Look through the listing below and report how many lines contain "want", as a bare number.

[[ DATA IN THIS EXERCISE open ]]

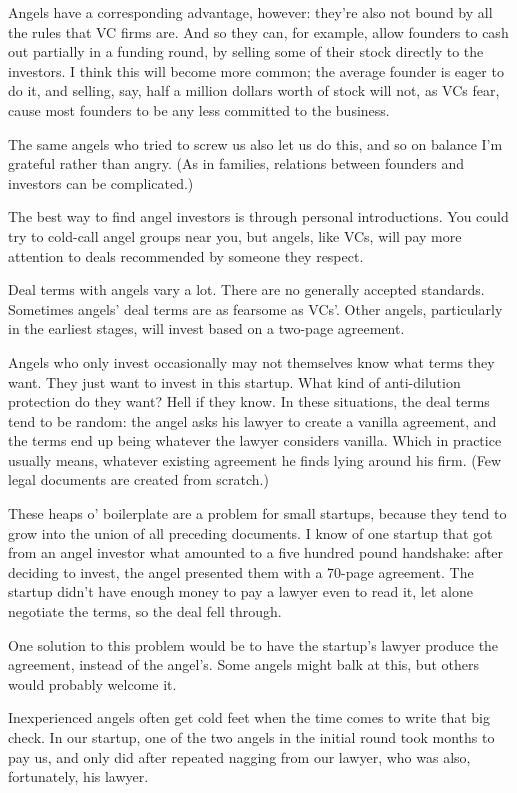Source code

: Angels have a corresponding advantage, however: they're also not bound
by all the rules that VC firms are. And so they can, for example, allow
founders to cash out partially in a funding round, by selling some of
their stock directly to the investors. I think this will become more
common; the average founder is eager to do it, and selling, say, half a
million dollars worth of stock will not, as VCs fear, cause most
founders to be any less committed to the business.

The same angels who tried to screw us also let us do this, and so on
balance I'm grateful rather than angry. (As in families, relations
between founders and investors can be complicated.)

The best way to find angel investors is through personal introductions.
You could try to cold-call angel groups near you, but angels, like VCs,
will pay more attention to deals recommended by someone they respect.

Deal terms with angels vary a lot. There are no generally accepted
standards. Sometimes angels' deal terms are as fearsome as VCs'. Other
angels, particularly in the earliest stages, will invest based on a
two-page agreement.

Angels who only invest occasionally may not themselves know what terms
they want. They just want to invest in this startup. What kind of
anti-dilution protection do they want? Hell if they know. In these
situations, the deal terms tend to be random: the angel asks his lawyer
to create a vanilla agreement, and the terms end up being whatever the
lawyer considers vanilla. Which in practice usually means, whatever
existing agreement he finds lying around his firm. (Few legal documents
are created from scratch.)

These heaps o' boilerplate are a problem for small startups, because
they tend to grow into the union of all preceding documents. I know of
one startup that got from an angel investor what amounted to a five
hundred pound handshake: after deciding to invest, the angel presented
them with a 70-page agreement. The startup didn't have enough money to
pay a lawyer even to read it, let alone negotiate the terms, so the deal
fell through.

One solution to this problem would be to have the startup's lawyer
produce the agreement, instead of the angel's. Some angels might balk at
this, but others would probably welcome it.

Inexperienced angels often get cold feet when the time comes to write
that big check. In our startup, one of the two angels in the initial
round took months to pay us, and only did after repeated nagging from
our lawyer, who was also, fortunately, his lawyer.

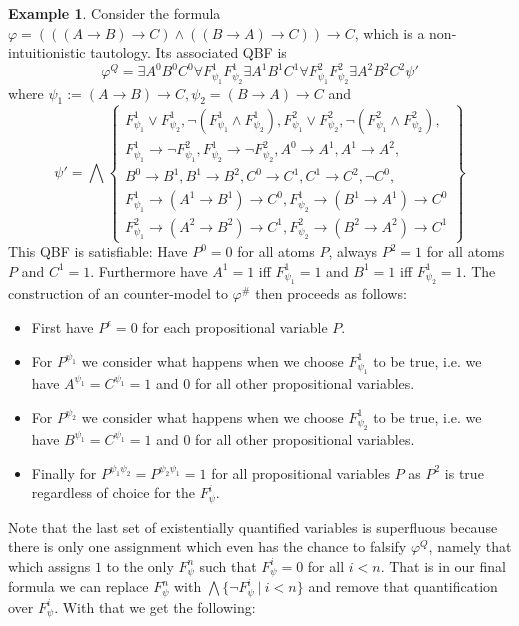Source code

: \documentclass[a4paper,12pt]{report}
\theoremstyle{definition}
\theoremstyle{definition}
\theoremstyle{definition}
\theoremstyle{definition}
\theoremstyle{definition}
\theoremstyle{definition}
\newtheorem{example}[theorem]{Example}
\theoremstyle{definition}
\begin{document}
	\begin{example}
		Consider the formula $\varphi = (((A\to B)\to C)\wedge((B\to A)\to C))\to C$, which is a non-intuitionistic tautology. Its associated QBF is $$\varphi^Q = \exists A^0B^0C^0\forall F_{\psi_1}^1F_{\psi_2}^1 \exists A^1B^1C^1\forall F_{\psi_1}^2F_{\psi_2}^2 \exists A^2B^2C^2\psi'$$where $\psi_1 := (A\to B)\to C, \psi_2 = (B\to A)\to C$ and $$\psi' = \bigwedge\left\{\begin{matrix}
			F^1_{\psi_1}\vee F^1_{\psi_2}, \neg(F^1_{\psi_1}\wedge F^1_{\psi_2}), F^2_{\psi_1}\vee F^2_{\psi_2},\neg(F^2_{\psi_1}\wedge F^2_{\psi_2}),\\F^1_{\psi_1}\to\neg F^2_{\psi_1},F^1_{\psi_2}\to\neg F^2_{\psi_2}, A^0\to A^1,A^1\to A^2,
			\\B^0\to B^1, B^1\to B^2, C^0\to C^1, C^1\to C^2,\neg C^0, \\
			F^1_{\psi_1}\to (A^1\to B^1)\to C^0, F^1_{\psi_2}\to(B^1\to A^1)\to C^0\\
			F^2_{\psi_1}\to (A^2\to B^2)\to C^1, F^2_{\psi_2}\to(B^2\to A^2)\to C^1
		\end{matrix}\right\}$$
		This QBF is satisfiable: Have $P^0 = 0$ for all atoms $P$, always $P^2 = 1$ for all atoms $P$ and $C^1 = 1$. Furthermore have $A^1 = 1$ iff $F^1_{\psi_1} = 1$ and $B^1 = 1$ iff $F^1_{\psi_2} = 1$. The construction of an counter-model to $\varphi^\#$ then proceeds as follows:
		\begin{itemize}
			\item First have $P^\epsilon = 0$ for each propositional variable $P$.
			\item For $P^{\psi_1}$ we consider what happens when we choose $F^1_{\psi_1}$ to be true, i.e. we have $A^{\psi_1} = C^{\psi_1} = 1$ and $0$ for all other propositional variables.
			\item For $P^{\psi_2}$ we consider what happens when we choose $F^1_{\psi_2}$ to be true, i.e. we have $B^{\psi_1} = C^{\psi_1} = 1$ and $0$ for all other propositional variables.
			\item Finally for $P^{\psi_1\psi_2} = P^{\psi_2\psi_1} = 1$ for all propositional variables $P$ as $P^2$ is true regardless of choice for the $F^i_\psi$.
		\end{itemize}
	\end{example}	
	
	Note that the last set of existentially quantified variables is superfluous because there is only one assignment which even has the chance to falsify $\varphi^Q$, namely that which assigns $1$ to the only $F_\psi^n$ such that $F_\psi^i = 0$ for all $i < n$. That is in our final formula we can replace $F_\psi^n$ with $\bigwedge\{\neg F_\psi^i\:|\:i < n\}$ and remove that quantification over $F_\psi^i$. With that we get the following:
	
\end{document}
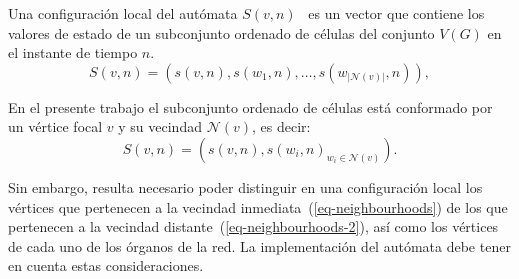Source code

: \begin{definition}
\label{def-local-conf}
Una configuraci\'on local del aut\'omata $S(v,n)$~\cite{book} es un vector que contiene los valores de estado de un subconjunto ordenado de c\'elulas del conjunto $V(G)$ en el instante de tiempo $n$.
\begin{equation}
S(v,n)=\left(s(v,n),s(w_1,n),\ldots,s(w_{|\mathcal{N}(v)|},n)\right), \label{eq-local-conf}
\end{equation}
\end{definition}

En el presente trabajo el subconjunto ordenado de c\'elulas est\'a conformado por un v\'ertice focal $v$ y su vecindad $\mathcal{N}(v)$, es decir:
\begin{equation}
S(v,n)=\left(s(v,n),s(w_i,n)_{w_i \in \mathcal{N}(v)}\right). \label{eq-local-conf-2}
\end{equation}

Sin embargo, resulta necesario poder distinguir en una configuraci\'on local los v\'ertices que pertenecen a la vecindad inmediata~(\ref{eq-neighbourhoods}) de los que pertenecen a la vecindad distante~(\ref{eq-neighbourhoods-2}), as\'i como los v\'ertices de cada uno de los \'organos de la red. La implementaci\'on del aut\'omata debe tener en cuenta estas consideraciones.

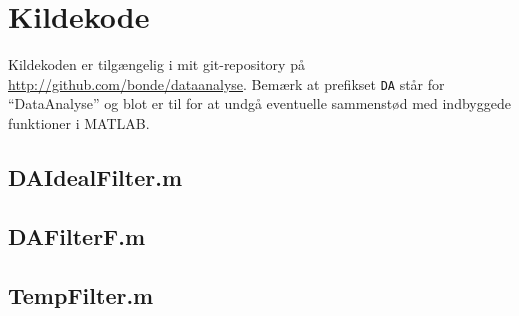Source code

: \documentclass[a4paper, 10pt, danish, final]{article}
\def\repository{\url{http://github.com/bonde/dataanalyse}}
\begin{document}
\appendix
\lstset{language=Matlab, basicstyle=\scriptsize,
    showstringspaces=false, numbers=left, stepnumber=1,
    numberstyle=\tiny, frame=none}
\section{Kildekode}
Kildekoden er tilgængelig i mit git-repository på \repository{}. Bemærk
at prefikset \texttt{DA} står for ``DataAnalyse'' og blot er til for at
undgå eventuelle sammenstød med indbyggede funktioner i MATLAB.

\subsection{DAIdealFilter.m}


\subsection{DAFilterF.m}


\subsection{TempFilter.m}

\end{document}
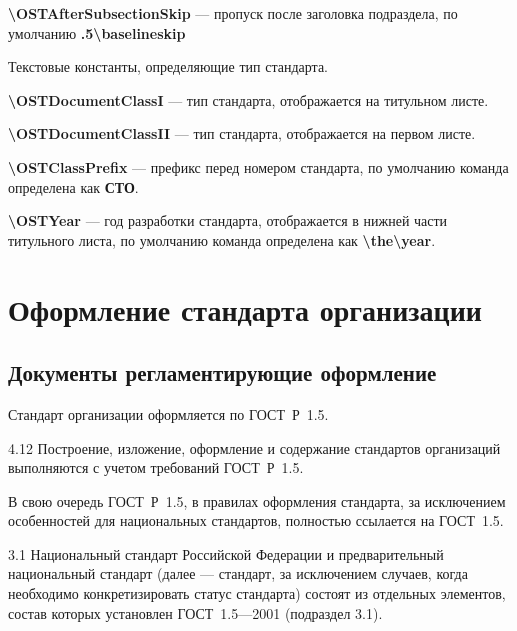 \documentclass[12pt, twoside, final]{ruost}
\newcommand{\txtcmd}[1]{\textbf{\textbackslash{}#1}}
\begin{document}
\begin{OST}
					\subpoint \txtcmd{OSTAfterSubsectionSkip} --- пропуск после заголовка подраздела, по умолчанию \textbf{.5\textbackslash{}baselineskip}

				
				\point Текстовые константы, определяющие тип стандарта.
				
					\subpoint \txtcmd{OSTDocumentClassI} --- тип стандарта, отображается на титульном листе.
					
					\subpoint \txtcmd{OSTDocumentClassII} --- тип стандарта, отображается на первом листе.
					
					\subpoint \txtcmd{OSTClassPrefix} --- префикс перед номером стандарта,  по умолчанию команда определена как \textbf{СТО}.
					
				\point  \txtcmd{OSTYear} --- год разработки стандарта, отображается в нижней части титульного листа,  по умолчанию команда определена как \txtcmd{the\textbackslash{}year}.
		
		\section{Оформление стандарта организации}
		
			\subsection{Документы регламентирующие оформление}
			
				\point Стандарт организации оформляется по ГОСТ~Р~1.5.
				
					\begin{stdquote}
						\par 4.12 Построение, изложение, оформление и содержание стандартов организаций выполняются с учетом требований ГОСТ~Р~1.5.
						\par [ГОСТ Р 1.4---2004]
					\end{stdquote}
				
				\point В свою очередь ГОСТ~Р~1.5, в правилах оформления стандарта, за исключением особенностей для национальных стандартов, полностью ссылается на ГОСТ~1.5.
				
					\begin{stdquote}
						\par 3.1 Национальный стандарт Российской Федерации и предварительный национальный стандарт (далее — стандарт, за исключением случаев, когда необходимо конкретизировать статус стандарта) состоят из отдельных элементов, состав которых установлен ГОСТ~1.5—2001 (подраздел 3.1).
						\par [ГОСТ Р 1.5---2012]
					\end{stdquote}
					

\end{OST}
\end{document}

[[ DATA IN THIS EXERCISE closed ]]
[[ DATA IN THIS EXERCISE open ]]

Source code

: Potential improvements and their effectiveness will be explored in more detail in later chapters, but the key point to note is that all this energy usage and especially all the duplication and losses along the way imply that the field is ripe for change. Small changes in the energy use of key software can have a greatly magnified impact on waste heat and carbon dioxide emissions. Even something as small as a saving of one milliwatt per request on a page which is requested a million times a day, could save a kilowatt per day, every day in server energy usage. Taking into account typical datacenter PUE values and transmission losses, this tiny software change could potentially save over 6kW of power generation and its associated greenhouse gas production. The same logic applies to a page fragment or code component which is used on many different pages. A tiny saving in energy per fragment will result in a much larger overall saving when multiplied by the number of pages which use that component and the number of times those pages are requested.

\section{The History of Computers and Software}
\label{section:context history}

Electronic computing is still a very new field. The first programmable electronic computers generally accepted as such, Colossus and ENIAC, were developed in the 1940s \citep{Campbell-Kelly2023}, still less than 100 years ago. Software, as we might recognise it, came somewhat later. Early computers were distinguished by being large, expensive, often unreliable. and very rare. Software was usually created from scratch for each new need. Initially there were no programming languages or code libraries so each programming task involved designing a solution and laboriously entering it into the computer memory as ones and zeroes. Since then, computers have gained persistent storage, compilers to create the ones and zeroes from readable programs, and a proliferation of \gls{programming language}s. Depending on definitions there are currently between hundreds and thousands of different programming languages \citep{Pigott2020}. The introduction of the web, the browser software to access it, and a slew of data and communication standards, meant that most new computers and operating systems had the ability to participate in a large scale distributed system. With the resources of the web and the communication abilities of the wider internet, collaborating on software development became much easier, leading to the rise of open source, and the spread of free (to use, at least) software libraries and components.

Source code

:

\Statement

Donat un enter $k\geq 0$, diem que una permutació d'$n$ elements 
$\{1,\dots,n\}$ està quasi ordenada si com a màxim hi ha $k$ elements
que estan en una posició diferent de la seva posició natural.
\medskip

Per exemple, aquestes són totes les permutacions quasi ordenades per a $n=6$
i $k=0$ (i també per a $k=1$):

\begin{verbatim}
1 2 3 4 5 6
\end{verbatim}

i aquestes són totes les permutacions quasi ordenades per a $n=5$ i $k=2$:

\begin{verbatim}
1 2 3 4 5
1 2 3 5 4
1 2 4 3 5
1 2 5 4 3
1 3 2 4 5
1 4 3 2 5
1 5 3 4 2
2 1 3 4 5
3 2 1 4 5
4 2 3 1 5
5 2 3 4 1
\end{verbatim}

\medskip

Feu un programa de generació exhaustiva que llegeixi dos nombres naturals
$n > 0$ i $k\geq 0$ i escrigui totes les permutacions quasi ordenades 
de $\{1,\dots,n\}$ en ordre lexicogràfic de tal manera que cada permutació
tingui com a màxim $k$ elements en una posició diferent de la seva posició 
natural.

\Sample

[[ DATA IN THIS EXERCISE closed ]]

• ANSWER SPACE:
2